Artık seguente'ün İtalyan içindeki anlamı hakkında daha fazla bilgi sahibi olduğunuza göre, seçilen örnekler aracılığıyla bunların nasıl kullanılacağını ve nasıl yapılacağını öğrenebilirsiniz. onları okuyun. Ve önerdiğimiz ilgili kelimeleri öğrenmeyi unutmayın. Web sitemiz sürekli olarak yeni kelimeler ve yeni örneklerle güncellenmektedir, böylece bilmediğiniz diğer kelimelerin anlamlarını İtalyan içinde arayabilirsiniz.

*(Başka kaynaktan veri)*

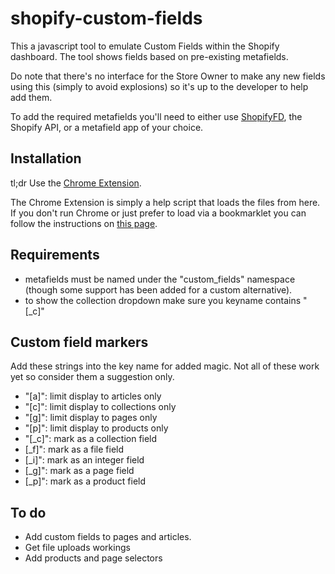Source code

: shopify-custom-fields
=====================

This a javascript tool to emulate Custom Fields within the Shopify dashboard. The tool shows fields based on pre-existing metafields. 

Do note that there's no interface for the Store Owner to make any new fields using this (simply to avoid explosions) so it's up to the developer to help add them.

To add the required metafields you'll need to either use [ShopifyFD](http://shopify.freakdesign.com.au/), the Shopify API, or a metafield app of your choice. 


Installation
------------

tl;dr Use the [Chrome Extension](https://chrome.google.com/webstore/detail/custom-fields-for-shopify/alfplfpobekffinigeidgmmfjollghln).

The Chrome Extension is simply a help script that loads the files from here. If you don't run Chrome or just prefer to load via a bookmarklet you can follow the instructions on [this page](https://rawgithub.com/freakdesign/shopify-custom-fields/master/installation.html).


Requirements
------------

* metafields must be named under the "custom_fields" namespace (though some support has been added for a custom alternative).
* to show the collection dropdown make sure you keyname contains "[_c]"

Custom field markers
--------------------

Add these strings into the key name for added magic. Not all of these work yet so consider them a suggestion only.

* "[a]": limit display to articles only
* "[c]": limit display to collections only
* "[g]": limit display to pages only
* "[p]": limit display to products only
* "[_c]": mark as a collection field
* [_f]": mark as a file field
* [_i]": mark as an integer field
* [_g]": mark as a page field
* [_p]": mark as a product field


To do
-----

* Add custom fields to pages and articles. 
* Get file uploads workings
* Add products and page selectors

İtalyan hakkında bilginiz var mı

İtalyan (italiano) bir Roman dilidir ve çoğu İtalya'da yaşayan yaklaşık 70 milyon insan tarafından konuşulmaktadır. İtalyanca Latin alfabesini kullanır. J, K, W, X ve Y harfleri standart İtalyan alfabesinde yoktur, ancak yine de İtalyancadan ödünç alınan kelimelerde görünürler. İtalyanca, 67 milyon kişiyle (AB nüfusunun %15'i) Avrupa Birliği'nde en çok konuşulan ikinci dildir ve 13.4 milyon AB vatandaşı (%3) tarafından ikinci dil olarak konuşulmaktadır. İtalyanca, Vatikan'ın başlıca çalışma dilidir ve Roma Katolik hiyerarşisinde lingua franca olarak hizmet eder. İtalyanların yayılmasına yardımcı olan önemli bir olay, Napolyon'un 19. yüzyılın başlarında İtalya'yı fethi ve işgaliydi. Bu fetih, birkaç on yıl sonra İtalya'nın birleşmesini teşvik etti ve İtalyan dilinin dilini zorladı. İtalyanca, yalnızca sekreterler, aristokratlar ve İtalyan mahkemeleri arasında değil, aynı zamanda burjuvazi tarafından da kullanılan bir dil haline geldi.